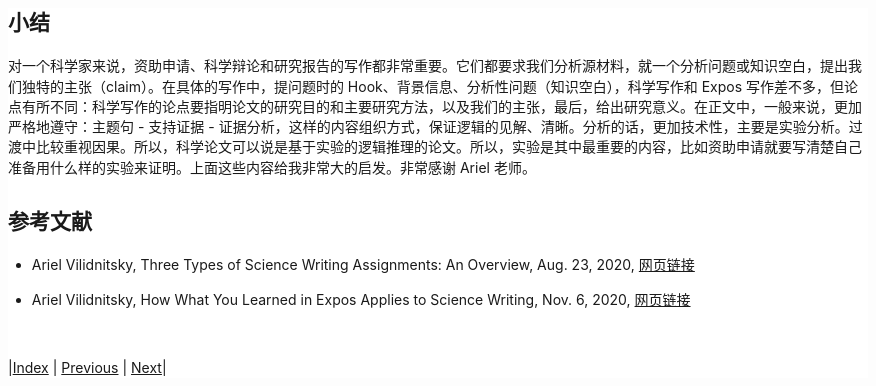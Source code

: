 ## 小结

对一个科学家来说，资助申请、科学辩论和研究报告的写作都非常重要。它们都要求我们分析源材料，就一个分析问题或知识空白，提出我们独特的主张（claim）。在具体的写作中，提问题时的 Hook、背景信息、分析性问题（知识空白），科学写作和 Expos 写作差不多，但论点有所不同：科学写作的论点要指明论文的研究目的和主要研究方法，以及我们的主张，最后，给出研究意义。在正文中，一般来说，更加严格地遵守：主题句 - 支持证据 - 证据分析，这样的内容组织方式，保证逻辑的见解、清晰。分析的话，更加技术性，主要是实验分析。过渡中比较重视因果。所以，科学论文可以说是基于实验的逻辑推理的论文。所以，实验是其中最重要的内容，比如资助申请就要写清楚自己准备用什么样的实验来证明。上面这些内容给我非常大的启发。非常感谢 Ariel 老师。

## 参考文献

- Ariel Vilidnitsky, Three Types of Science Writing Assignments: An Overview, Aug. 23, 2020, [网页链接](https://harvardwritingcenterblog.com/2020/08/23/three-types-of-science-writing-assignments-an-overview/)

- Ariel Vilidnitsky, How What You Learned in Expos Applies to Science Writing, Nov. 6, 2020, [网页链接](https://harvardwritingcenterblog.com/2020/11/06/how-what-you-learned-in-expos-applies-to-science-writing/)

<br/>

|[Index](../) | [Previous](2-0-method) | [Next](2-2-element)|

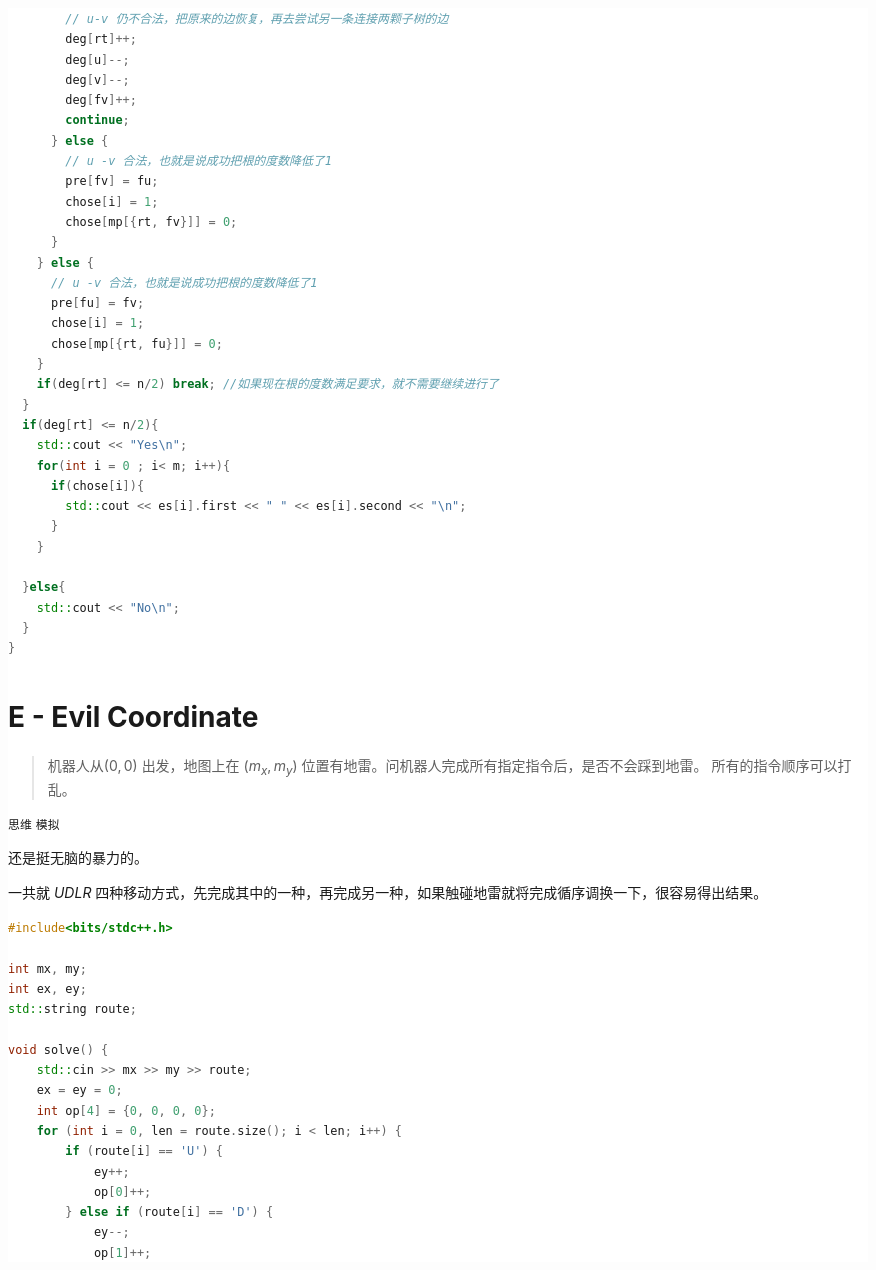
 ```cpp
        // u-v 仍不合法，把原来的边恢复，再去尝试另一条连接两颗子树的边
        deg[rt]++;
        deg[u]--;
        deg[v]--;
        deg[fv]++;
        continue;
      } else {
        // u -v 合法，也就是说成功把根的度数降低了1
        pre[fv] = fu;
        chose[i] = 1;
        chose[mp[{rt, fv}]] = 0;
      }
    } else {
      // u -v 合法，也就是说成功把根的度数降低了1
      pre[fu] = fv;
      chose[i] = 1;
      chose[mp[{rt, fu}]] = 0;
    }
    if(deg[rt] <= n/2) break; //如果现在根的度数满足要求，就不需要继续进行了
  }
  if(deg[rt] <= n/2){
    std::cout << "Yes\n";
    for(int i = 0 ; i< m; i++){
      if(chose[i]){
        std::cout << es[i].first << " " << es[i].second << "\n";
      }
    }

  }else{
    std::cout << "No\n";
  }
}

```


# E - Evil Coordinate 
> 机器人从$(0,0)$ 出发，地图上在 $(m_x,m_y)$ 位置有地雷。问机器人完成所有指定指令后，是否不会踩到地雷。
> 所有的指令顺序可以打乱。

`思维` `模拟`

还是挺无脑的暴力的。

一共就 $UDLR$ 四种移动方式，先完成其中的一种，再完成另一种，如果触碰地雷就将完成循序调换一下，很容易得出结果。

```cpp
#include<bits/stdc++.h>

int mx, my;
int ex, ey;
std::string route;

void solve() {
    std::cin >> mx >> my >> route;
    ex = ey = 0;
    int op[4] = {0, 0, 0, 0};
    for (int i = 0, len = route.size(); i < len; i++) {
        if (route[i] == 'U') {
            ey++;
            op[0]++;
        } else if (route[i] == 'D') {
            ey--;
            op[1]++;
```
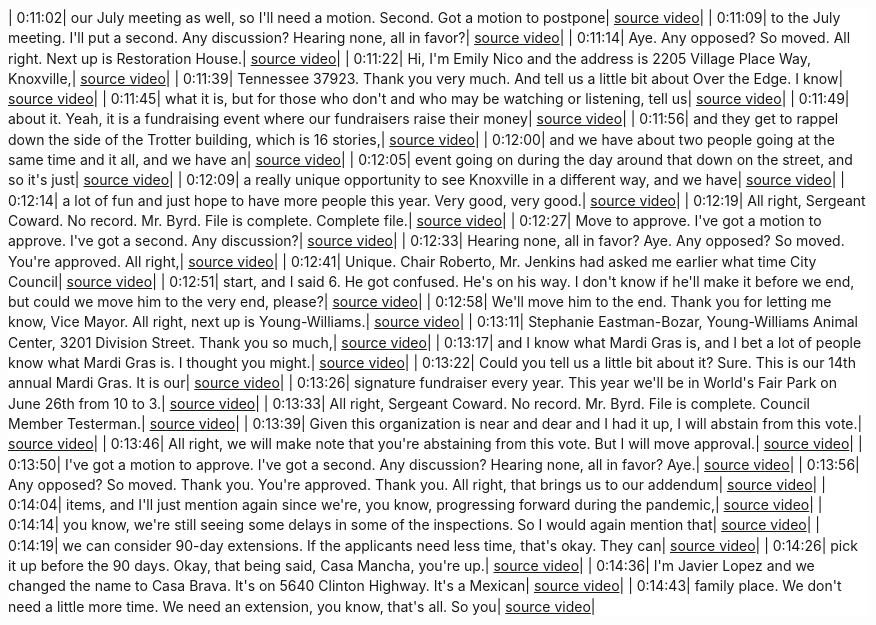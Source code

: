 | 0:11:02| our July meeting as well, so I'll need a motion. Second. Got a motion to postpone| [source video](https://archive.org/details/beer-brd-r-293-210615?start=662)|
| 0:11:09| to the July meeting. I'll put a second. Any discussion? Hearing none, all in favor?| [source video](https://archive.org/details/beer-brd-r-293-210615?start=669)|
| 0:11:14| Aye. Any opposed? So moved. All right. Next up is Restoration House.| [source video](https://archive.org/details/beer-brd-r-293-210615?start=674)|
| 0:11:22| Hi, I'm Emily Nico and the address is 2205 Village Place Way, Knoxville,| [source video](https://archive.org/details/beer-brd-r-293-210615?start=682)|
| 0:11:39| Tennessee 37923. Thank you very much. And tell us a little bit about Over the Edge. I know| [source video](https://archive.org/details/beer-brd-r-293-210615?start=699)|
| 0:11:45| what it is, but for those who don't and who may be watching or listening, tell us| [source video](https://archive.org/details/beer-brd-r-293-210615?start=705)|
| 0:11:49| about it. Yeah, it is a fundraising event where our fundraisers raise their money| [source video](https://archive.org/details/beer-brd-r-293-210615?start=709)|
| 0:11:56| and they get to rappel down the side of the Trotter building, which is 16 stories,| [source video](https://archive.org/details/beer-brd-r-293-210615?start=716)|
| 0:12:00| and we have about two people going at the same time and it all, and we have an| [source video](https://archive.org/details/beer-brd-r-293-210615?start=720)|
| 0:12:05| event going on during the day around that down on the street, and so it's just| [source video](https://archive.org/details/beer-brd-r-293-210615?start=725)|
| 0:12:09| a really unique opportunity to see Knoxville in a different way, and we have| [source video](https://archive.org/details/beer-brd-r-293-210615?start=729)|
| 0:12:14| a lot of fun and just hope to have more people this year. Very good, very good.| [source video](https://archive.org/details/beer-brd-r-293-210615?start=734)|
| 0:12:19| All right, Sergeant Coward. No record. Mr. Byrd. File is complete. Complete file.| [source video](https://archive.org/details/beer-brd-r-293-210615?start=739)|
| 0:12:27| Move to approve. I've got a motion to approve. I've got a second. Any discussion?| [source video](https://archive.org/details/beer-brd-r-293-210615?start=747)|
| 0:12:33| Hearing none, all in favor? Aye. Any opposed? So moved. You're approved. All right,| [source video](https://archive.org/details/beer-brd-r-293-210615?start=753)|
| 0:12:41| Unique. Chair Roberto, Mr. Jenkins had asked me earlier what time City Council| [source video](https://archive.org/details/beer-brd-r-293-210615?start=761)|
| 0:12:51| start, and I said 6. He got confused. He's on his way. I don't know if he'll make it before we end, but could we move him to the very end, please?| [source video](https://archive.org/details/beer-brd-r-293-210615?start=771)|
| 0:12:58| We'll move him to the end. Thank you for letting me know, Vice Mayor. All right, next up is Young-Williams.| [source video](https://archive.org/details/beer-brd-r-293-210615?start=778)|
| 0:13:11| Stephanie Eastman-Bozar, Young-Williams Animal Center, 3201 Division Street. Thank you so much,| [source video](https://archive.org/details/beer-brd-r-293-210615?start=791)|
| 0:13:17| and I know what Mardi Gras is, and I bet a lot of people know what Mardi Gras is. I thought you might.| [source video](https://archive.org/details/beer-brd-r-293-210615?start=797)|
| 0:13:22| Could you tell us a little bit about it? Sure. This is our 14th annual Mardi Gras. It is our| [source video](https://archive.org/details/beer-brd-r-293-210615?start=802)|
| 0:13:26| signature fundraiser every year. This year we'll be in World's Fair Park on June 26th from 10 to 3.| [source video](https://archive.org/details/beer-brd-r-293-210615?start=806)|
| 0:13:33| All right, Sergeant Coward. No record. Mr. Byrd. File is complete. Council Member Testerman.| [source video](https://archive.org/details/beer-brd-r-293-210615?start=813)|
| 0:13:39| Given this organization is near and dear and I had it up, I will abstain from this vote.| [source video](https://archive.org/details/beer-brd-r-293-210615?start=819)|
| 0:13:46| All right, we will make note that you're abstaining from this vote. But I will move approval.| [source video](https://archive.org/details/beer-brd-r-293-210615?start=826)|
| 0:13:50| I've got a motion to approve. I've got a second. Any discussion? Hearing none, all in favor? Aye.| [source video](https://archive.org/details/beer-brd-r-293-210615?start=830)|
| 0:13:56| Any opposed? So moved. Thank you. You're approved. Thank you. All right, that brings us to our addendum| [source video](https://archive.org/details/beer-brd-r-293-210615?start=836)|
| 0:14:04| items, and I'll just mention again since we're, you know, progressing forward during the pandemic,| [source video](https://archive.org/details/beer-brd-r-293-210615?start=844)|
| 0:14:14| you know, we're still seeing some delays in some of the inspections. So I would again mention that| [source video](https://archive.org/details/beer-brd-r-293-210615?start=854)|
| 0:14:19| we can consider 90-day extensions. If the applicants need less time, that's okay. They can| [source video](https://archive.org/details/beer-brd-r-293-210615?start=859)|
| 0:14:26| pick it up before the 90 days. Okay, that being said, Casa Mancha, you're up.| [source video](https://archive.org/details/beer-brd-r-293-210615?start=866)|
| 0:14:36| I'm Javier Lopez and we changed the name to Casa Brava. It's on 5640 Clinton Highway. It's a Mexican| [source video](https://archive.org/details/beer-brd-r-293-210615?start=876)|
| 0:14:43| family place. We don't need a little more time. We need an extension, you know, that's all. So you| [source video](https://archive.org/details/beer-brd-r-293-210615?start=883)|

The task.
From the records above, print exactly the lines that run from the line with "All right, we" to the line with "0:14:04| items, and", inclusive.

Exercise solution.
| 0:13:46| All right, we will make note that you're abstaining from this vote. But I will move approval.| [source video](https://archive.org/details/beer-brd-r-293-210615?start=826)|
| 0:13:50| I've got a motion to approve. I've got a second. Any discussion? Hearing none, all in favor? Aye.| [source video](https://archive.org/details/beer-brd-r-293-210615?start=830)|
| 0:13:56| Any opposed? So moved. Thank you. You're approved. Thank you. All right, that brings us to our addendum| [source video](https://archive.org/details/beer-brd-r-293-210615?start=836)|
| 0:14:04| items, and I'll just mention again since we're, you know, progressing forward during the pandemic,| [source video](https://archive.org/details/beer-brd-r-293-210615?start=844)|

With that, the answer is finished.